▶ [Aim of the task] Produce the records below again, word for word, but stop after the line that contains "- Copy snapshot".

*** Data excerpts Section Begins ***

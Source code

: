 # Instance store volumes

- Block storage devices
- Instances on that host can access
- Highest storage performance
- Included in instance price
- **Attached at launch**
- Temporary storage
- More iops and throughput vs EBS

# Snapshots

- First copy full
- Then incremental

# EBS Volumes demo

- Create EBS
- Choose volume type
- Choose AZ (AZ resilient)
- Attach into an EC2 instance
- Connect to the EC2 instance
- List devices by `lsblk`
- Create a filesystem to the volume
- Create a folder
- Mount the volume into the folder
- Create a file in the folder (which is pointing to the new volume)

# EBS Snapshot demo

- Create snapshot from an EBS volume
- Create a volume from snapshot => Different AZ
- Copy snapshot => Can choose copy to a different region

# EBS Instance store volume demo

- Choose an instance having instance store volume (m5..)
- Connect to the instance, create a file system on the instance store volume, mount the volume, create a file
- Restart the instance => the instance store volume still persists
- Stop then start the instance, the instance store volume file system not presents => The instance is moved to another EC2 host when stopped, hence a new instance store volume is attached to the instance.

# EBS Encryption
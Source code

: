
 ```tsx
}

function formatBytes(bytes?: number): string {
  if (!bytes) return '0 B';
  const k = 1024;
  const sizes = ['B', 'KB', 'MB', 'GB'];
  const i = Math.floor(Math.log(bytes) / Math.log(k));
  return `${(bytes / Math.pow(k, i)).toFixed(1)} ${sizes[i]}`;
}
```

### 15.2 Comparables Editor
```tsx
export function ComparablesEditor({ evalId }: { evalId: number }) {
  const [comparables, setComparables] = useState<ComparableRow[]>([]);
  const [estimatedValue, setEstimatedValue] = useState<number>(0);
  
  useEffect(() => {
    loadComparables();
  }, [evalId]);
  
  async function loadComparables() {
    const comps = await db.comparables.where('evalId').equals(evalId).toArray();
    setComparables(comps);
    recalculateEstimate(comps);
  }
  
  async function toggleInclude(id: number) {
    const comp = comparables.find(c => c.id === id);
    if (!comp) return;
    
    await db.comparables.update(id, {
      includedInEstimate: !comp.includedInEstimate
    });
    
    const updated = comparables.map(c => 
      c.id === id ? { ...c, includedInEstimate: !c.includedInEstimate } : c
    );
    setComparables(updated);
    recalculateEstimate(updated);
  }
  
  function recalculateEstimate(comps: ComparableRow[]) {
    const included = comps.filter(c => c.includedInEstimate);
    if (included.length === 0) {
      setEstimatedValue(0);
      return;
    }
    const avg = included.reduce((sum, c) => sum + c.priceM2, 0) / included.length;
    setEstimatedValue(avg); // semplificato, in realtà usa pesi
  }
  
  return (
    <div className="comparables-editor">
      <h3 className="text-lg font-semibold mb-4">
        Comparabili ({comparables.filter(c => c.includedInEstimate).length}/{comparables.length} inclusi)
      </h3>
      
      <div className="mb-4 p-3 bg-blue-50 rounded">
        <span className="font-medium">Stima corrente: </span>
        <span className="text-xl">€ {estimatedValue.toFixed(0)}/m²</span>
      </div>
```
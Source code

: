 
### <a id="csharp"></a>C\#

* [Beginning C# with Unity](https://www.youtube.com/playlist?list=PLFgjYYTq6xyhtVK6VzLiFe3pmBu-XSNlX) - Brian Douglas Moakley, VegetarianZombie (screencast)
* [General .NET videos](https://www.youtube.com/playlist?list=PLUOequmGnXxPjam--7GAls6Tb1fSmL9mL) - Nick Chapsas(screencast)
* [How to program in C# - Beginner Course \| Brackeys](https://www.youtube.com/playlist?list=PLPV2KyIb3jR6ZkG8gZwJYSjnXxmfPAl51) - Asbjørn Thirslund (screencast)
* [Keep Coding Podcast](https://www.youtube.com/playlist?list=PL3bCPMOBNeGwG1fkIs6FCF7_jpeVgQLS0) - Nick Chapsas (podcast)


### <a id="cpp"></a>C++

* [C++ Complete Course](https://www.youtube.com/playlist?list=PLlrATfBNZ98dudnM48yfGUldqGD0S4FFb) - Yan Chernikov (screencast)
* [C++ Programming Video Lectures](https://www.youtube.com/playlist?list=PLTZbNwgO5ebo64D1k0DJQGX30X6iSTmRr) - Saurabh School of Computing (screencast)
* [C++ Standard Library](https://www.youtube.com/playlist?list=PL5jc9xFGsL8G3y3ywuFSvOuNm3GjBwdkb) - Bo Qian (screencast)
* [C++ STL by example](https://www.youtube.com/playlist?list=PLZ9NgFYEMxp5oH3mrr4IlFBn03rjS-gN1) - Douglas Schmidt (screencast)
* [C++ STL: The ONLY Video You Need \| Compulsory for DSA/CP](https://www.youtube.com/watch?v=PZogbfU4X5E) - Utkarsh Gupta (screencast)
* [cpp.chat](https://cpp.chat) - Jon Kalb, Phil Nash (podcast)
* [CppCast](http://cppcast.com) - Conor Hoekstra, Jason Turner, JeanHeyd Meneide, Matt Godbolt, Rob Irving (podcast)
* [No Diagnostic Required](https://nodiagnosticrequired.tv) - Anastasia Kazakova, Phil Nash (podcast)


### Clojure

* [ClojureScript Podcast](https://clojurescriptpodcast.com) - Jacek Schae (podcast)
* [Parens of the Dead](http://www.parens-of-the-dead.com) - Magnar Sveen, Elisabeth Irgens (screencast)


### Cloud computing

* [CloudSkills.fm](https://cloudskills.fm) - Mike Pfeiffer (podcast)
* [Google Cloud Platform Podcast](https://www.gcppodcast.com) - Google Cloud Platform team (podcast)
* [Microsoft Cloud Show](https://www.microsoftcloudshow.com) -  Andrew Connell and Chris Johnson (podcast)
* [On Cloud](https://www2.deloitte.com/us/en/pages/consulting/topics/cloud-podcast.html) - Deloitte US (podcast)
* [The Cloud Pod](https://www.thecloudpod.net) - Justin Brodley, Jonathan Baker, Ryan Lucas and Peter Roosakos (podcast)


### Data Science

*** Data excerpts Section Ends ***

▶ [Written solution]
Source code

: # Instance store volumes

- Block storage devices
- Instances on that host can access
- Highest storage performance
- Included in instance price
- **Attached at launch**
- Temporary storage
- More iops and throughput vs EBS

# Snapshots

- First copy full
- Then incremental

# EBS Volumes demo

- Create EBS
- Choose volume type
- Choose AZ (AZ resilient)
- Attach into an EC2 instance
- Connect to the EC2 instance
- List devices by `lsblk`
- Create a filesystem to the volume
- Create a folder
- Mount the volume into the folder
- Create a file in the folder (which is pointing to the new volume)

# EBS Snapshot demo

- Create snapshot from an EBS volume
- Create a volume from snapshot => Different AZ
- Copy snapshot => Can choose copy to a different region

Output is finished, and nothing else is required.